Hours after his speech came the depressing news of the complete annihilation of the BJP in the Attabira NAC election. The lone seat won in Hindol was small consolation for a party that is supposedly planning to dethrone and come to power in next year’s election. The disastrous show in Attabira, in particular, must have come as a real dampener because the party had won an overwhelming majority of zila parishad seats in Bargarh district last year. Together with the Bijepur loss, this poor show in Attabira just goes to show that the BJP’s performance in the panchayat polls was more of a fluke than an indication of its growing support base in the state.

It is also significant that Shah’ itinerary this time includes only Kalahandi and Bolangir, two districts where the BJP always had a strong presence. In his speech in Bolangir today, Shah played the western Odisha card pandering to the sense of neglect in the region. It means the party has, at least for the time being, decided to cut its losses in its areas of strength rather than venture into uncharted territory. By now, it is clear that stung by the setback of sorts in the panchayat elections, the BJD is sparing no efforts to recover the ground it lost temporarily. And these efforts appear to be paying off, if the outcome of the Bijepur by-election and the clean sweep in the Attabira and Hindol NAC polls are anything to go by. Given the way things have gone in the last few months, it would be extremely difficult for the BJP to hold on to what it considers its ‘fort’ in the coming elections.
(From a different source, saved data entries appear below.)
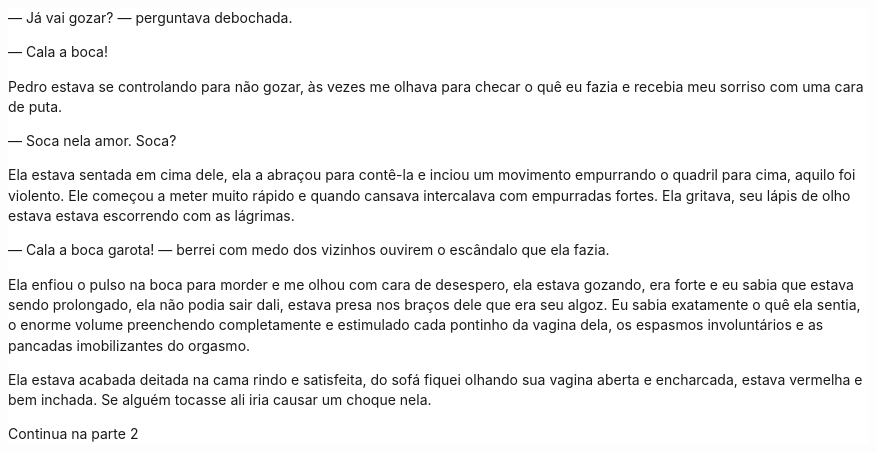 — Já vai gozar? — perguntava debochada.

— Cala a boca!

Pedro estava se controlando para não gozar, às vezes me olhava para checar o quê eu fazia e recebia meu sorriso com uma cara de puta.

— Soca nela amor. Soca?

Ela estava sentada em cima dele, ela a abraçou para contê-la e inciou um movimento empurrando o quadril para cima, aquilo foi violento. Ele começou a meter muito rápido e quando cansava intercalava com empurradas fortes. Ela gritava, seu lápis de olho estava estava escorrendo com as lágrimas.

— Cala a boca garota! — berrei com medo dos vizinhos ouvirem o escândalo que ela fazia.

Ela enfiou o pulso na boca para morder e me olhou com cara de desespero, ela estava gozando, era forte e eu sabia que estava sendo prolongado, ela não podia sair dali, estava presa nos braços dele que era seu algoz. Eu sabia exatamente o quê ela sentia, o enorme volume preenchendo completamente e estimulado cada pontinho da vagina dela, os espasmos involuntários e as pancadas imobilizantes do orgasmo.

Ela estava acabada deitada na cama rindo e satisfeita, do sofá fiquei olhando sua vagina aberta e encharcada, estava vermelha e bem inchada. Se alguém tocasse ali iria causar um choque nela.

Continua na parte 2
Even if it somehow manages to stave off the inroads the ruling party is making in its erstwhile bastion, the BJP’s dream of coming to power would remain just that – a dream – till it makes inroads into the seemingly impregnable BJD fort in coastal Odisha, which accounts for nearly half the seats in the Assembly. Bijay Mohapatra, the one leader who could have led the party’s foray into coastal Odisha, is sulking and completely sidelined in the party. Another prominent leader and Rourkela MLA Dillip is a thoroughly disenchanted person today because of the non-fulfillment of the promise for the second bridge on Brahmani and conversion of IGH into a medical college and super specialty hospital made by no less than Prime Minister Narendra Modi three years ago.

To use a cricketing analogy, a captain is only as good as his team. No captain, no matter how tactically sound he is, can do wonders if he has a mediocre team to play with. And that precisely is what has happened in case of the BJP and Amit Shah. Leaders and workers in the state have failed the party. That the current state unit president Basanta Panda has been singularly uninspiring is stating the obvious. The organizational changes currently underway in the state unit are obviously aimed at reversing the trend. The party appears to have realized that putting all its eggs in one basket may not have been such a wise policy after all. But with elections just a year away, it could well turn out to be a case of too little too late.

The BJP’s pusillanimous stand on the Mahanadi water dispute has not exactly endeared the party to the people of the state. In public perception, the BJP has sided with the Raman Singh government in Chhattisgarh rather than Odisha on the question of sharing of Mahanadi water. The fact that disgruntled leaders and workers in the Congress are making a beeline for the BJD rather than the BJP makes things even more difficult for the saffron party. There is a distinct possibility of even some BJP leaders joining the BJD in the run up the elections.

Given all this, it would require nothing short of a miracle for the BJP to catapult itself to power in 2019. Its ‘Mission 120’ now lies in tatters.

 

 

(DISCLAIMER: This is an opinion piece. The views expressed are author’s own and have nothing to do with OTV's charter or views. OTV does not assume any responsibility or liability for the same.)